Preparación de la piel de cerdo:
Lava bien la piel de cerdo bajo agua fría para eliminar cualquier resto de suciedad. Sécala con un paño limpio o toallas de papel.
Con un cuchillo afilado, corta la piel de cerdo en tiras o cuadros pequeños. Si prefieres chicharrones más grandes, puedes dejarlos en trozos más grandes. Recuerda que, al cocinarse, la piel se reducirá un poco.
Marinar (opcional):
Si deseas darle un toque adicional de sabor, puedes marinar la piel de cerdo durante 30 minutos en una mezcla de vinagre, sal, ajo en polvo, comino y pimienta. Este paso no es obligatorio, pero ayudará a intensificar el sabor de los chicharrones.
Si prefieres hacer los chicharrones sin marinar, simplemente salpica sal y pimienta directamente sobre la piel antes de cocinarlos.
Cocinar los chicharrones:
Coloca las piezas de piel de cerdo en una olla grande y pesada. Si decides freírlos, añade un poco de aceite a la olla. La idea es que los chicharrones se cocinen lentamente en su propia grasa.

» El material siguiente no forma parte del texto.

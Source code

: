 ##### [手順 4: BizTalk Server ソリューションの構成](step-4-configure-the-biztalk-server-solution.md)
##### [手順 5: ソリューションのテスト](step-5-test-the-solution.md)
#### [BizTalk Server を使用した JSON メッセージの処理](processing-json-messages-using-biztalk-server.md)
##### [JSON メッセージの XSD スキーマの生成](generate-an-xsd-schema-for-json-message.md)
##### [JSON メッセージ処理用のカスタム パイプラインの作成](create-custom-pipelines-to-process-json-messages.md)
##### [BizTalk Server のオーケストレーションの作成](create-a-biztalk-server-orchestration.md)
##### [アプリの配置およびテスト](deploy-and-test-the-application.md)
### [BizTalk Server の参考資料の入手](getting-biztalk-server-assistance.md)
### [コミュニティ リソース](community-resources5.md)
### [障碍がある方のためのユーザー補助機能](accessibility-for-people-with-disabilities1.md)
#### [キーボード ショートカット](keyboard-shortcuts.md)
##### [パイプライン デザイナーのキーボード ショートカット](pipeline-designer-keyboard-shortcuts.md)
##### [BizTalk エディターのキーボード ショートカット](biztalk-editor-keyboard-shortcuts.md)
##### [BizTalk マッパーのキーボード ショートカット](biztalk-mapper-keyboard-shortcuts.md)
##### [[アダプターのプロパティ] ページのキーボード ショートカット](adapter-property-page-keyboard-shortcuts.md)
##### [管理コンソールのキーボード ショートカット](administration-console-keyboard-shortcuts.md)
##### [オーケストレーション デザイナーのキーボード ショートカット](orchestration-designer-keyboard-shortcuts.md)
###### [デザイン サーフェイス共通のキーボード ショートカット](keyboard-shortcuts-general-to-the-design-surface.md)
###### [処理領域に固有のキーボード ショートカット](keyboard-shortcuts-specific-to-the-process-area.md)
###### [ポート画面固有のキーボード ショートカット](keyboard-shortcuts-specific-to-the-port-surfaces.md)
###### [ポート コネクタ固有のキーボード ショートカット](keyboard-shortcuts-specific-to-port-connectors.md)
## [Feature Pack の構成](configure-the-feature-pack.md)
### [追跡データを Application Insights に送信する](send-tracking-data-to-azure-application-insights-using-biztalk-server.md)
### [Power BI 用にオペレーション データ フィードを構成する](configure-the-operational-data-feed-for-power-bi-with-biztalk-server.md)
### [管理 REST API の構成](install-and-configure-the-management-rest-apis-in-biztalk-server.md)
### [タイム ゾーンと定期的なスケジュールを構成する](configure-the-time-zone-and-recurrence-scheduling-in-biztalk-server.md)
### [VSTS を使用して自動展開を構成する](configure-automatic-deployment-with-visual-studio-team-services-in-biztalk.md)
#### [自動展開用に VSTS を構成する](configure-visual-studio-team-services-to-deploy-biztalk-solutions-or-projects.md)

Cocina a fuego medio-alto durante unos 40 minutos, removiendo ocasionalmente para evitar que se peguen. Durante este proceso, verás que la piel de cerdo comienza a soltar su grasa y a volverse crujiente.
Para obtener chicharrones muy secos y crujientes, lo ideal es reducir el fuego a medio-bajo una vez que se empiecen a dorar. Cocina lentamente para que los chicharrones se sequen bien y adquieran un color dorado intenso.